Welcome

About danpeak.com

NPPA POY Contest, 2nd Place Sports. For the NFL fans, the player with the ball is Hall a Famer, Steve Largent, Seattle Seahawks and the other is Chiefs Hall Famer Deron Cherry.
danpeak.com is part crash course in javascript and my personal website showcasing my photos since retiring from The Kansas City Star. I have written 'code' off and on since a program class back in my uni days. If you are interested in these things, the site lives on Amazon AWS. I used node.js framework as mainly an API server and javscript on the client side. I use justified-layout module from Flickr to build the photo grids.
Selfie at Castle Rock near Oakley, KS.

I spent 20+ years as a staff photographer/editor at the Hays Daily News and The Kansas City Star photographing everything from the Hays Garden Club give away to three World Series. The last 20 years spent in Interactive from building The Star's first website to managing the content of five midwest newspaper websites for Knight Ridder Digital.

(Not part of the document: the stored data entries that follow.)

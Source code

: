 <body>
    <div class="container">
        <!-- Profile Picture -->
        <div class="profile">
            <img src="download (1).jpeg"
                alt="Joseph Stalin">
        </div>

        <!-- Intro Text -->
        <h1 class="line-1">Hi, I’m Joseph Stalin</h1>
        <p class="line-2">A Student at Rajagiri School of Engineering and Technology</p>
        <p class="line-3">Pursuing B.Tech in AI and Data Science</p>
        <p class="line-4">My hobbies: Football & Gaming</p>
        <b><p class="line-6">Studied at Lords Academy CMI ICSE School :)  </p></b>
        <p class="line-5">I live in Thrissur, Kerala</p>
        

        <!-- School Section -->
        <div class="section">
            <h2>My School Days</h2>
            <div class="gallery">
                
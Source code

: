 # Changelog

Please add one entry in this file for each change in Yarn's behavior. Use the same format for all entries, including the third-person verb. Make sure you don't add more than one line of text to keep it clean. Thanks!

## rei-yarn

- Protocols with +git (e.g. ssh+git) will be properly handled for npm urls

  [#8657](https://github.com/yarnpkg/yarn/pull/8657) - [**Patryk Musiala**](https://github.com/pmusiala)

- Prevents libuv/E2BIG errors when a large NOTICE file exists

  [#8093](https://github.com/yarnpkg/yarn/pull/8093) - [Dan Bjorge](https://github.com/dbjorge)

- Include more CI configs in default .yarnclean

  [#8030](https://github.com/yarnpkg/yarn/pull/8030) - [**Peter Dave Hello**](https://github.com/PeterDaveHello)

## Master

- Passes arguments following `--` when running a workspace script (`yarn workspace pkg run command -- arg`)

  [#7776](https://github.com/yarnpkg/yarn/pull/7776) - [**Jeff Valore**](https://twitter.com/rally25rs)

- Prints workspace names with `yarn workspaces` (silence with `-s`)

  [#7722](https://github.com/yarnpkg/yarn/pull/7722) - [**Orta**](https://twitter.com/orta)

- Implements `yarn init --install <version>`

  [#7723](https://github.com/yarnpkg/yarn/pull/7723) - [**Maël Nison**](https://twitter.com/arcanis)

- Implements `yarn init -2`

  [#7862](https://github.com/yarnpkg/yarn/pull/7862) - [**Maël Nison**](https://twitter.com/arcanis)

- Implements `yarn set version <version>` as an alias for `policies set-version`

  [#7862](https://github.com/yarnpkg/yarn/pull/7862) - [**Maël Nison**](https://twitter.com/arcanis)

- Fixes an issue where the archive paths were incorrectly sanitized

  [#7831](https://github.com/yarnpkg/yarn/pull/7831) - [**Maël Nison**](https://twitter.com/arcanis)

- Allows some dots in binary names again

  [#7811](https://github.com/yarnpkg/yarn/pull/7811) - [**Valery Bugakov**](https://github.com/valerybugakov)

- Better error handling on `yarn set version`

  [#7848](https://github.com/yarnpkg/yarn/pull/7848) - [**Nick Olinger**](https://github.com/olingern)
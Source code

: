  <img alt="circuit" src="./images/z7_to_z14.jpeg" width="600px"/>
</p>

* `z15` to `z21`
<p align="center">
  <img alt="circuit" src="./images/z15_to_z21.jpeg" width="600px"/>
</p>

One of hundreds of football game I covered from 8-man high school football to the Kansas City Cheifs. This looks to me to be a college game.

I worked for a newspaper since I was in my early teens. First, at the Stafford Courier, a weekly where I was chief grunt doing everything ever one else didn't want to do. After that a stint with the Great Bend Tribune, Grass and Grain, an agri publication. While at the Courier I took my first photo with Kodak 620 and from there, as they say, is history. I got a job at the KState Collegian after pitching a story on a old Russian that worked at the Hermitage Museum and left Russia with be with relatives.

Corporate mug.

When the internet started to take off, I taked with my bosses about building a Kansas City Star website. Most weren't interested. No revenue prospects. But eventually, The Star couldn't ignore the future. I was asked to lead a team of developers, editors and writers to build The Star website. The Star launched it website on Jan 1996, a few weeks after the New York Times. I spent nearly 20 years in Interactive for The Star, Knight Ridder Interactive and McClatchy Interactive.

Which bring me to retirment. From corporate where an industry struggled to find its way in an world where the rules change, at the time seemed like overnight, I found my way back to the one constant since I picked up that Kodak so many years ago, photography.